Seven years between your books — was this a hard one to write?
It was. I think the wonderful thing about it for me was that I didn’t try to create something in a given period of time. I let it organically come into being. It definitely took me a long time to build the world of Cordova and his entire subculture — his body of work and these terrifying films that he crafted. And then in terms of writing it, it took a lot of time for me to figure out the way into the novel, what the core story was — which is all the secrets surrounding this family, the Cordovas.
Was this the first idea you had after your first book?
Oh, no. Definitely not. Originally I think I was going to write about a painter and I had the idea of writing an epistolary novel, so it would be all letters, but I didn’t want to be constrained, so I abandoned that. I probably had at least three other ideas before I came to this world of Cordova. You really have to find the core idea that is infinitely fascinating to you — so enigmatic and mysterious that you really want to look at from all sides, because otherwise you’ll never make it through the writing of a novel.
Do any of the characters take after people in your life? Or you?
Nora definitely reminds me of myself when I first came to New York City. I wasn’t as adrift as she was, but I did a lot of off-off-Broadway theater. I just remember all these really vibrant characters that I came into contact with through the theater world; I remember being in a play with someone who actually lived at a club — he would go from nightclub to nightclub and would sleep overnight because he was homeless. So Nora really came into being from some of those types that I met. And Hopper, too — the idea of this drifter, someone on the periphery of society.

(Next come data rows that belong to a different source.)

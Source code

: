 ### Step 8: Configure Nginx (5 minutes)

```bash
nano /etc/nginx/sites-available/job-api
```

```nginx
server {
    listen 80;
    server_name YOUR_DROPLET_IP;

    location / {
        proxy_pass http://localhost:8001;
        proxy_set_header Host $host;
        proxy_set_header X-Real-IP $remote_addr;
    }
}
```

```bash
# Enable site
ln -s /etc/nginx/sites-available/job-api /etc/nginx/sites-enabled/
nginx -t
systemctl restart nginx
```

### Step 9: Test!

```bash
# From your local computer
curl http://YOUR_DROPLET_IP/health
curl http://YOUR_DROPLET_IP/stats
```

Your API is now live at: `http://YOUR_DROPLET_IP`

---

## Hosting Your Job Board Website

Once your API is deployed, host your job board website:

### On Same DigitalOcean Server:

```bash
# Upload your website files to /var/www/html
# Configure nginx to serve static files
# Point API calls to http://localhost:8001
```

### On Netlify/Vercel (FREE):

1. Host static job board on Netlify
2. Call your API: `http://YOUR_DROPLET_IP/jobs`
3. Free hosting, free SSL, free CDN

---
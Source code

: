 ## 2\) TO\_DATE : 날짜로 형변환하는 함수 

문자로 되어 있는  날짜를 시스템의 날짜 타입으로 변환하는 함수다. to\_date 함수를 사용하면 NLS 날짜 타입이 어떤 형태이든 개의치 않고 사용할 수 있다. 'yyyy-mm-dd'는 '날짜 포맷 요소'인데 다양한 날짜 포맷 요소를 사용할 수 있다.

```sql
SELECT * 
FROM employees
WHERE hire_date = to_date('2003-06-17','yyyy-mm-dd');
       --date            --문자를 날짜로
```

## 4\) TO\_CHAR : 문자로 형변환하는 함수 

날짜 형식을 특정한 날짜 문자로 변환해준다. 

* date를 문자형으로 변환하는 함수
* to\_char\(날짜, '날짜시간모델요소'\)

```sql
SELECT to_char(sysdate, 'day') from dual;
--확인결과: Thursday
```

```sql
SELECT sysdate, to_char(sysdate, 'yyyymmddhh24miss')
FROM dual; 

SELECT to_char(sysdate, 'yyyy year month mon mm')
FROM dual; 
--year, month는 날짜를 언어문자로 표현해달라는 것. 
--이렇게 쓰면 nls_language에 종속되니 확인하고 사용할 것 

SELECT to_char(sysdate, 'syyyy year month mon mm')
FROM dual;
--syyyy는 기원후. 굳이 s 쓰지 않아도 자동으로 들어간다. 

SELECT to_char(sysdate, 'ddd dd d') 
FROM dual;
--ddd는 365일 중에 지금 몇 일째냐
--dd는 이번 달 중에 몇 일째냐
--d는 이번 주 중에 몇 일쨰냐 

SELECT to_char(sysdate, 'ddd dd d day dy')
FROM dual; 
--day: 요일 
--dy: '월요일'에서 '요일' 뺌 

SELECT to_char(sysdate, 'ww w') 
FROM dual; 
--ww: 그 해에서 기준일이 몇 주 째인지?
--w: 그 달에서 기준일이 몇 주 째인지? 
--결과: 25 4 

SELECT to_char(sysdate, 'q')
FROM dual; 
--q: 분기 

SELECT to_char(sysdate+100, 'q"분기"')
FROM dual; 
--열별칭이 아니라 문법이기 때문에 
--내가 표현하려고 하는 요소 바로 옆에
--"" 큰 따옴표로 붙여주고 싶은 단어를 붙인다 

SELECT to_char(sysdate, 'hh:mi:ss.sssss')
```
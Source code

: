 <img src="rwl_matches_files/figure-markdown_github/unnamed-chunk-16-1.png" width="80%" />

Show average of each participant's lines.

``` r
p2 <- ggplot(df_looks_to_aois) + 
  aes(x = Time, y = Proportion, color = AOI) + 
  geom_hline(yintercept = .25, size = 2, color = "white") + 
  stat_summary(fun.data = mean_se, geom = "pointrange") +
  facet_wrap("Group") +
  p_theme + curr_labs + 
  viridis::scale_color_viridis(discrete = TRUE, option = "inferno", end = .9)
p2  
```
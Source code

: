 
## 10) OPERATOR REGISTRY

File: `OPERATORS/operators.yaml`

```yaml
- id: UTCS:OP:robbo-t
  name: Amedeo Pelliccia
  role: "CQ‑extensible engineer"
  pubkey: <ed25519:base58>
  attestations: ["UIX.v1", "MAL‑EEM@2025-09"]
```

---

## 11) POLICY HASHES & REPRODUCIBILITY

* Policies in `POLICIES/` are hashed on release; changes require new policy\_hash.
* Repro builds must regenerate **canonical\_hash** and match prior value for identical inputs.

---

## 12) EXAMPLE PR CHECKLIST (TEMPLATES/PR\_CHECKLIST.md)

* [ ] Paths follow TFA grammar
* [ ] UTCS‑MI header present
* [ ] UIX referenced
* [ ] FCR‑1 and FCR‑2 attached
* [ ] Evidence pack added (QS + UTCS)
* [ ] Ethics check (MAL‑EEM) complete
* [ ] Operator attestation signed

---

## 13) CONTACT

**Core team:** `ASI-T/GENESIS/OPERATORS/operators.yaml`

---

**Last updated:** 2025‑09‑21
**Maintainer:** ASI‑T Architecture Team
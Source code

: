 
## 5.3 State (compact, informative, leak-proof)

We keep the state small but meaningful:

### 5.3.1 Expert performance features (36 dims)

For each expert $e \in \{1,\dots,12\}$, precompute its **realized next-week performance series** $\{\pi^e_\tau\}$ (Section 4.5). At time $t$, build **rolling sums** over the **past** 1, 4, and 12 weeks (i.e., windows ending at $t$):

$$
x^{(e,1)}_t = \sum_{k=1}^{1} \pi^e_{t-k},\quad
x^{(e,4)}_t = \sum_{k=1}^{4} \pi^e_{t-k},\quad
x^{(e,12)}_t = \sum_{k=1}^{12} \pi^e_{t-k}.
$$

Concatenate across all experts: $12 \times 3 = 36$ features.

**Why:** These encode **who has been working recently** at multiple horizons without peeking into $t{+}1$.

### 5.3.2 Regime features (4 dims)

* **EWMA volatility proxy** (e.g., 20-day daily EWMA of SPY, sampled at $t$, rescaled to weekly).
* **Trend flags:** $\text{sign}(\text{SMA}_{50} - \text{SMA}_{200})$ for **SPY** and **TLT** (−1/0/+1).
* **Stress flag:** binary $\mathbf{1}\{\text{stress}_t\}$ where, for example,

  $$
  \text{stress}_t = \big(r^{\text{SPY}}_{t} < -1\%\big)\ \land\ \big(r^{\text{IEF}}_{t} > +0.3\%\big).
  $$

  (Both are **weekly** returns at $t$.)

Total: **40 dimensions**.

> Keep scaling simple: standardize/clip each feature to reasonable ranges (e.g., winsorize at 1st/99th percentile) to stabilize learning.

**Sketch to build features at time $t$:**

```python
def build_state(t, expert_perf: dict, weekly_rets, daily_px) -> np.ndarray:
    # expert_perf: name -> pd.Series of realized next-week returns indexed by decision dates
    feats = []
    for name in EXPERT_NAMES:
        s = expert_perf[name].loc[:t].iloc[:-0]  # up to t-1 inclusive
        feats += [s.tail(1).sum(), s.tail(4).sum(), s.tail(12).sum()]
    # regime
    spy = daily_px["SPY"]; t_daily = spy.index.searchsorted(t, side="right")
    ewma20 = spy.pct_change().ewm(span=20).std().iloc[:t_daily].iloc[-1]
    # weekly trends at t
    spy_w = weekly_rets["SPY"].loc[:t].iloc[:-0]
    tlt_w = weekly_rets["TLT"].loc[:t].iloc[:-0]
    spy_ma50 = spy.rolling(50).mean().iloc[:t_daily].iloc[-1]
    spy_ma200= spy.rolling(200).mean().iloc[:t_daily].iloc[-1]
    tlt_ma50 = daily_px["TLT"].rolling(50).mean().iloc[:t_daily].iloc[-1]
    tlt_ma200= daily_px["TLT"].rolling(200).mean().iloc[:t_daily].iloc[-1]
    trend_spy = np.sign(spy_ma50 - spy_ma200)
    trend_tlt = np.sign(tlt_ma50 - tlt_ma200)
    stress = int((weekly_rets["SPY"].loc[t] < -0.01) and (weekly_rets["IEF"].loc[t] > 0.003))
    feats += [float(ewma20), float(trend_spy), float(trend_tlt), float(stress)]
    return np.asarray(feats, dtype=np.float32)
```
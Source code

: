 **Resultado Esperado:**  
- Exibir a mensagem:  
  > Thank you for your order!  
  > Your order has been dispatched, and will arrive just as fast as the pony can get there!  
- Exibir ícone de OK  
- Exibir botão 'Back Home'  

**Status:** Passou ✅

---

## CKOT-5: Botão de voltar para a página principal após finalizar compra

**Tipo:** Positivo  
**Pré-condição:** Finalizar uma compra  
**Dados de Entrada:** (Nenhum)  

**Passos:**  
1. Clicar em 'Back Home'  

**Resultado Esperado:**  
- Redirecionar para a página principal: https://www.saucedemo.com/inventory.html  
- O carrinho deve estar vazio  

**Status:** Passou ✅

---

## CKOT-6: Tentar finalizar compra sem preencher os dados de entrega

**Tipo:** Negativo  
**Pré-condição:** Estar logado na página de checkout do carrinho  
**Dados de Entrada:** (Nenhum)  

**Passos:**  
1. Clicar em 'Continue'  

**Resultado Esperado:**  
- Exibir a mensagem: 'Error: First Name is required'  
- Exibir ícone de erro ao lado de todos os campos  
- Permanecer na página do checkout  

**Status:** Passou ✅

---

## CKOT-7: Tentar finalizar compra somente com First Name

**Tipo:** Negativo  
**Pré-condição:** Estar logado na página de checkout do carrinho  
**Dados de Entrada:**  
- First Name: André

Since the book revolves around a cult horror film director, what are your favorite scary movies?
I actually love a lot of early Polanski, like Knife in the Water…and Rosemary’s Baby, obviously. I don’t like flat-out horror movies; I really prefer the psychological thriller. What I find scary is what isn’t seen — what you conjure in your mind is the most terrifying thing of all.
Who are your literary influences?
When I was writing Night Film, I loved Truman Capote. Not just In Cold Blood but some of his short stories, his letters, Breakfast at Tiffany’s and even his interviews. He would paint such a vibrant picture in a few sentences, and yet he also had such a sense of plot and drama. In terms of mysteries, I absolutely love Raymond Chandler and Agatha Christie. In college I read a lot of Nabokov — the idea of a puzzle and a labyrinth the writer creates to try and keep readers on the edge of their seats…I really like that as well.
Where and how do you write best?
I have an office in my apartment, I write maybe 50 percent of the time there. But I also travel a lot. I love to write in cafés or any hole in the wall — if it’s loud, fantastic and if there are fascinating people and conversations, they’ll inevitably make their way into the novel in some way.
Best writing advice you’ve ever received?
E.L. Doctorow told me to never read reviews or have somebody read them and, if there’s something insightful that can be of use to you as a writer and the creative process, then they can flag it and have you read it. And then he basically said that it never gets easier; every time you release a novel, it’s putting yourself out there and taking risks. It’s inviting people to comment whether it’s good or bad, and that’s the nature of job and that’s the nature of art, so you have to embrace that process.
The one book you’d take with you to a deserted island?
The Little Prince. That would be all I need.